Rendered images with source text
####
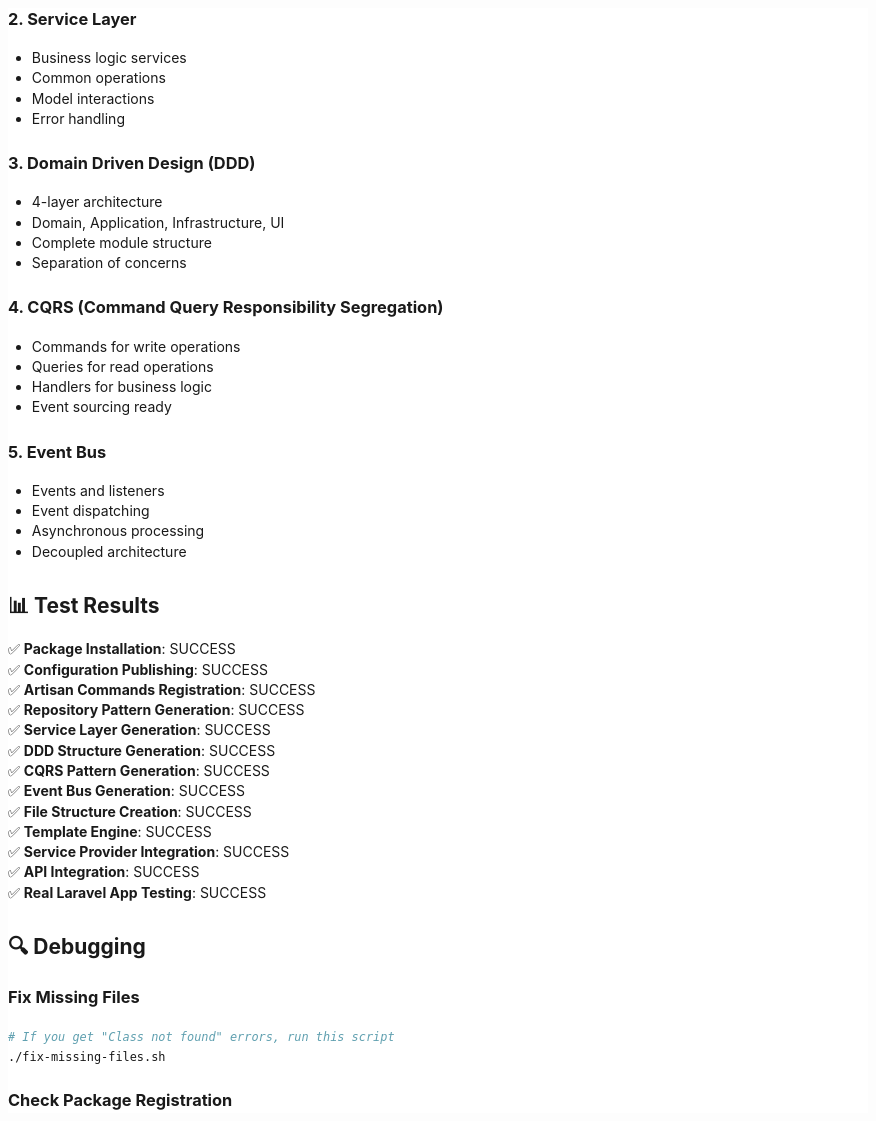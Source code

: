 ### 2. Service Layer
- Business logic services
- Common operations
- Model interactions
- Error handling

### 3. Domain Driven Design (DDD)
- 4-layer architecture
- Domain, Application, Infrastructure, UI
- Complete module structure
- Separation of concerns

### 4. CQRS (Command Query Responsibility Segregation)
- Commands for write operations
- Queries for read operations
- Handlers for business logic
- Event sourcing ready

### 5. Event Bus
- Events and listeners
- Event dispatching
- Asynchronous processing
- Decoupled architecture

## 📊 Test Results

✅ **Package Installation**: SUCCESS  
✅ **Configuration Publishing**: SUCCESS  
✅ **Artisan Commands Registration**: SUCCESS  
✅ **Repository Pattern Generation**: SUCCESS  
✅ **Service Layer Generation**: SUCCESS  
✅ **DDD Structure Generation**: SUCCESS  
✅ **CQRS Pattern Generation**: SUCCESS  
✅ **Event Bus Generation**: SUCCESS  
✅ **File Structure Creation**: SUCCESS  
✅ **Template Engine**: SUCCESS  
✅ **Service Provider Integration**: SUCCESS  
✅ **API Integration**: SUCCESS  
✅ **Real Laravel App Testing**: SUCCESS  

## 🔍 Debugging

### Fix Missing Files

```bash
# If you get "Class not found" errors, run this script
./fix-missing-files.sh
```

### Check Package Registration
####
What is being asked -> Exactly reproduce the lines of the entries above, from the one containing "## 🔍 Debugging" to the very last, and no others.

Result of this exercise ->
## 🔍 Debugging

### Fix Missing Files

```bash
# If you get "Class not found" errors, run this script
./fix-missing-files.sh
```

### Check Package Registration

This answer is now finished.